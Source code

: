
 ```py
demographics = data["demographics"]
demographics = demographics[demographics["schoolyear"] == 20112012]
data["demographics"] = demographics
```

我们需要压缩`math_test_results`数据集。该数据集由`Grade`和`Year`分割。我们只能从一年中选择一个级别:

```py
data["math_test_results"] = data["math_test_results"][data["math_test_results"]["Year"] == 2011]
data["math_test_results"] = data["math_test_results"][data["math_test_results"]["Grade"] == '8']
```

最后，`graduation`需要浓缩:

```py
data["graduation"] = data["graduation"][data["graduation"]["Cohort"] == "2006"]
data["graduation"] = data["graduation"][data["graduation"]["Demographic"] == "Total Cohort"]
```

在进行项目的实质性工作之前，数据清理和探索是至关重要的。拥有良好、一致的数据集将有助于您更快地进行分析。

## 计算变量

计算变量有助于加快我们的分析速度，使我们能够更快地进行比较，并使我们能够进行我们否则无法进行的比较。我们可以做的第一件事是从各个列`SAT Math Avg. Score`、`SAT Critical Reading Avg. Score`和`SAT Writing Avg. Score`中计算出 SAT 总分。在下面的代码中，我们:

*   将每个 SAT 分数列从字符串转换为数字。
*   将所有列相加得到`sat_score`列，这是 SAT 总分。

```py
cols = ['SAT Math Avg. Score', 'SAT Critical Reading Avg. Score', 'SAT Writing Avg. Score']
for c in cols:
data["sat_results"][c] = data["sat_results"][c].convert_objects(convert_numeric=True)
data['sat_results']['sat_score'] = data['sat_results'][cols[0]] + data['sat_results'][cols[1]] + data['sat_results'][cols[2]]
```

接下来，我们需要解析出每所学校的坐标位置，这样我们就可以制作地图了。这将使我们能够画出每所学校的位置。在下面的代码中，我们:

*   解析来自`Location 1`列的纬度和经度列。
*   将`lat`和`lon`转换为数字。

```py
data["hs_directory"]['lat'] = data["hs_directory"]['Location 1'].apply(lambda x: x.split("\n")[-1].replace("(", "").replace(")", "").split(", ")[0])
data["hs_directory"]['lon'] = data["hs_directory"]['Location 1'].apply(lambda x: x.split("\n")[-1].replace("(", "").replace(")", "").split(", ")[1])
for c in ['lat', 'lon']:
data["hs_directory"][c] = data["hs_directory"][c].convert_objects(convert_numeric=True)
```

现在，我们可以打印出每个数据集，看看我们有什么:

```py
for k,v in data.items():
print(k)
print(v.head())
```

- - -

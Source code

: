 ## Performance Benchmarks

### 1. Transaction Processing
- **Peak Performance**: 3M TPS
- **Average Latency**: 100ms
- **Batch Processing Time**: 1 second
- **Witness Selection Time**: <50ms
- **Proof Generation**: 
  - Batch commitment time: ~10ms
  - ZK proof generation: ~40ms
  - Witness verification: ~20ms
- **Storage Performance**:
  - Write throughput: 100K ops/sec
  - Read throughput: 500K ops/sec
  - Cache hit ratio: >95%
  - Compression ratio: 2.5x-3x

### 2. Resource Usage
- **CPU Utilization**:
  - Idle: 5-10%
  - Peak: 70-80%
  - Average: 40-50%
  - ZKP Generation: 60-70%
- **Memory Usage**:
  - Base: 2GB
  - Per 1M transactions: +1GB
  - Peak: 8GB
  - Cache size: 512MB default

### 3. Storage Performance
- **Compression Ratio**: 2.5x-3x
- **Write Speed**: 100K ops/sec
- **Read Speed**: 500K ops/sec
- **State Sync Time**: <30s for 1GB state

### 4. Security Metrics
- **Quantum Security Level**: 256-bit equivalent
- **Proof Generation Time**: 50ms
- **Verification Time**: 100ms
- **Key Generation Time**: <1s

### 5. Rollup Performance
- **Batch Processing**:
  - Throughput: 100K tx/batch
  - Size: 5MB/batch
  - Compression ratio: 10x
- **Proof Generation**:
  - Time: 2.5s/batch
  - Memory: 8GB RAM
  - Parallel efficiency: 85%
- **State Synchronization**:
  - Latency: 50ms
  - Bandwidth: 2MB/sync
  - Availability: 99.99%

- - -

* Task brief: Beginning at the line above that contains "- Batch commitment time: ~10ms", return each line exactly through the line that contains "- Availability: 99.99%", and no others.

* Task response:
  - Batch commitment time: ~10ms
  - ZK proof generation: ~40ms
  - Witness verification: ~20ms
- **Storage Performance**:
  - Write throughput: 100K ops/sec
  - Read throughput: 500K ops/sec
  - Cache hit ratio: >95%
  - Compression ratio: 2.5x-3x

### 2. Resource Usage
- **CPU Utilization**:
  - Idle: 5-10%
  - Peak: 70-80%
  - Average: 40-50%
  - ZKP Generation: 60-70%
- **Memory Usage**:
  - Base: 2GB
  - Per 1M transactions: +1GB
  - Peak: 8GB
  - Cache size: 512MB default

### 3. Storage Performance
- **Compression Ratio**: 2.5x-3x
- **Write Speed**: 100K ops/sec
- **Read Speed**: 500K ops/sec
- **State Sync Time**: <30s for 1GB state

### 4. Security Metrics
- **Quantum Security Level**: 256-bit equivalent
- **Proof Generation Time**: 50ms
- **Verification Time**: 100ms
- **Key Generation Time**: <1s

### 5. Rollup Performance
- **Batch Processing**:
  - Throughput: 100K tx/batch
  - Size: 5MB/batch
  - Compression ratio: 10x
- **Proof Generation**:
  - Time: 2.5s/batch
  - Memory: 8GB RAM
  - Parallel efficiency: 85%
- **State Synchronization**:
  - Latency: 50ms
  - Bandwidth: 2MB/sync
  - Availability: 99.99%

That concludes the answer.